Le jour de l’anniversaire de six mois des accords de Minsk, le 12 août, le ministère ukrainien de la Défense a mis au point la nouvelle doctrine militaire du pays élaborée depuis automne 2014. Elle prévoit, notamment, d’accorder à l’armée une augmentation de 240 millions de dollars par rapport à 2014, soit de porter les dépenses militaires de 1,42% à 5% du PIB. Ce chiffre dépasserait même les 2% que les pays membres de l’OTAN se sont engagés de dépenser pour la défense d’ici 2024 ! Les militaires ukrainiens obtiendront, en outre, plus de 40.000 nouveaux véhicules blindés et plus de 30.000 missiles et munitions. S’ajoute à cela l’intention de Kiev de mettre en place un bouclier antimissile et d’adopter les standards de l’OTAN, annoncée en avril par le secrétaire du Conseil de sécurité nationale et de défense ukrainien (SNBO), Alexandre Tourtchinov.
Adoubé par Washington, le président ukrainien Piotr Porochenko ne cache même plus ses ambitions belliqueuses et reconnaît que les accords de Minsk ont échoué. L’illusion n’en était même pas balayée, a annoncé Richard Labévière, journaliste et essayiste, rédacteur en chef de la revue de l’Institut des hautes études de défense nationale «Défense» (2003-2010), rédacteur en chef d’Esprit@corsaire : «Il y a une volonté de l’armée ukrainienne de remettre en cause les accords de Minsk. Sur le plan militaire, on voit que les forces de Kiev ont repris l’initiative militaire (batailles de Marinka et de Krasnogorovka), probablement confortées par les dernières déclarations du chef de l’état-major des Etats-Unis qui considèrent la Russie comme l’ennemi stratégique le plus préoccupant pour l’hégémonie américaine. Les raisons avancées sont la modernité et les dotations en matériel performant de l’armée russe. Le Pentagone abaisse ses cartes en prônant un rattachement de l’Ukraine à l’OTAN. Or, c’est prévu depuis le début de la négociation des accords-cadres entre l’Union européenne et l’Ukraine, excluant Moscou. C’est bel et bien dans le sillage du cheval de Troie de l’Union européenne».

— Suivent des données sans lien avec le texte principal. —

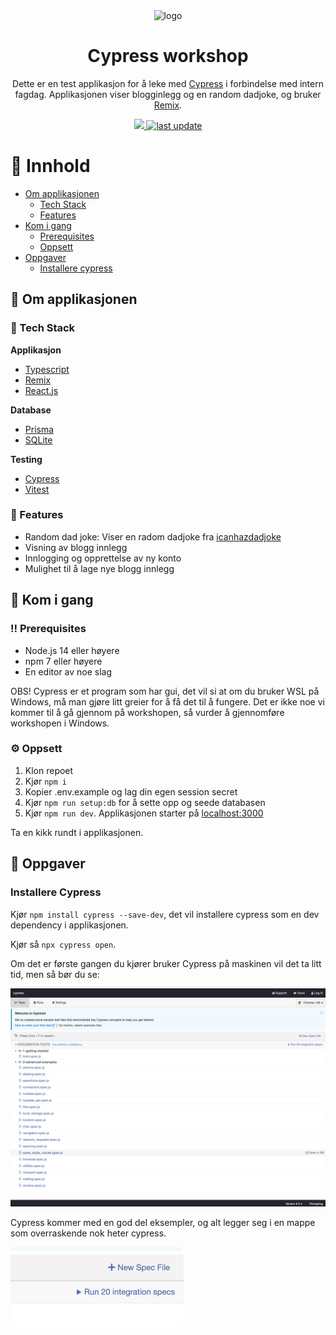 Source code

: <div align="center">
  <img src="https://user-images.githubusercontent.com/1500684/157764454-48ac8c71-a2a9-4b5e-b19c-edef8b8953d6.svg" alt="logo" width="200" height="auto" />
  <h1>Cypress workshop</h1>
    <p>Dette er en test applikasjon for å leke med <a href="https://www.cypress.io/">Cypress</a> i forbindelse med intern fagdag. Applikasjonen viser blogginlegg og en random dadjoke, og bruker <a href="https://www.remix.run/">Remix</a>.
    </p>

  <a href="https://github.com/GryNagel/cypress-workshop">
    <img src="https://img.shields.io/static/v1?label=GryNagel&message=cypress-workshop&color=blue&logo=github" />
  </a>
  <a href="">
    <img src="https://img.shields.io/github/last-commit/GryNagel/cypress-workshop" alt="last update" />
  </a>
   
</div>

# :notebook_with_decorative_cover: Innhold
- [Om applikasjonen](#star2-om-applikasjonen)
  * [Tech Stack](#space_invader-tech-stack)
  * [Features](#dart-features)
- [Kom i gang](#toolbox-kom-i-gang)
  * [Prerequisites](#bangbang-prerequisites)
  * [Oppsett](#gear-oppsett)
- [Oppgaver](#book-oppgaver)
  * [Installere cypress](#installere-cypress)

## :star2: Om applikasjonen

### :space_invader: Tech Stack
<b>Applikasjon</b>
  <ul>
    <li><a href="https://www.typescriptlang.org/">Typescript</a></li>
    <li><a href="https://remix.run/">Remix</a></li>
    <li><a href="https://reactjs.org/">React.js</a></li>
  </ul>

<b>Database</b>
  <ul>
    <li><a href="https://www.prisma.io/">Prisma</a></li>
    <li><a href="https://www.sqlite.org/">SQLite</a></li>
  </ul>

<b>Testing</b>
  <ul>
    <li><a href="https://www.cypress.io/">Cypress</a></li>
    <li><a href="https://vitest.dev/">Vitest</a></li>
  </ul>

### :dart: Features
- Random dad joke: Viser en radom dadjoke fra [icanhazdadjoke](https://icanhazdadjoke.com/api)
- Visning av blogg innlegg
- Innlogging og opprettelse av ny konto
- Mulighet til å lage nye blogg innlegg

## 	:toolbox: Kom i gang

### :bangbang: Prerequisites 
- Node.js 14 eller høyere
- npm 7 eller høyere
- En editor av noe slag

OBS! Cypress er et program som har gui, det vil si at om du bruker WSL på Windows, må man gjøre litt greier for å få det til å fungere. Det er ikke noe vi kommer til å gå gjennom på workshopen, så vurder å gjennomføre workshopen i Windows. 

### :gear: Oppsett
1. Klon repoet
2. Kjør `npm i`
3. Kopier .env.example og lag din egen session secret
4. Kjør `npm run setup:db` for å sette opp og seede databasen
5. Kjør `npm run dev`. Applikasjonen starter på [localhost:3000](http://localhost:3000/)

Ta en kikk rundt i applikasjonen. 

## :book: Oppgaver

### Installere Cypress
Kjør `npm install cypress --save-dev`, det vil installere cypress som en dev dependency i applikasjonen. 

Kjør så `npx cypress open`. 

Om det er første gangen du kjører bruker Cypress på maskinen vil det ta litt tid, men så bør du se: 

![Cypress](/screenshots/cypress.png)

Cypress kommer med en god del eksempler, og alt legger seg i en mappe som overraskende nok heter cypress. 


![Run tests](/screenshots/run-tests.png)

L’adoption d’une nouvelle doctrine militaire le jour de l’anniversaire de six mois des ententes de Minsk n’est pas une coïncidence de calendrier. Richard Labévière témoigne : «Après la chute du mur de Berlin, les Ukrainiens ont construit un mur, dont ils annoncent l’achèvement en 2018, qui va coûter des centaines de millions de dollars. On y voit une volonté de partition du pays, du rattachement non seulement aux pays de l’Union européenne, mais aussi aux pays de l’OTAN. Toutes les initiatives russes : modernisation des capacités de défense, réinvestissement dans certaines zones géopolitiques comme l’Arctique, fermeté dans la crise syrienne, etc. – agace les Etats-Unis et les pays de l’OTAN. Logiquement, on est, à travers l’Ukraine, dans un rapport de force, un bras-de-fer traditionnel opposant les Etats-Unis et leurs alliés de l’OTAN face à la Russie. C’est insupportable dans un contexte de mondialisation qui profite essentiellement aux intérêts américains et anglo-saxons».
Pour le moment, la crise ukrainienne semble être délaissée. A la fin de son deuxième mandat présidentiel, le président Barack Obama a d’autres chats à fouetter, le sénateur guerroyeur John McCain fait pâle figure et s’abstient de tout commentaire. Idem pour Paris et Berlin qui restent intacts face au «silence de Minsk». Quant à Moscou, la rhétorique belliqueuse de Kiev continue toujours de susciter les regrets du Kremlin.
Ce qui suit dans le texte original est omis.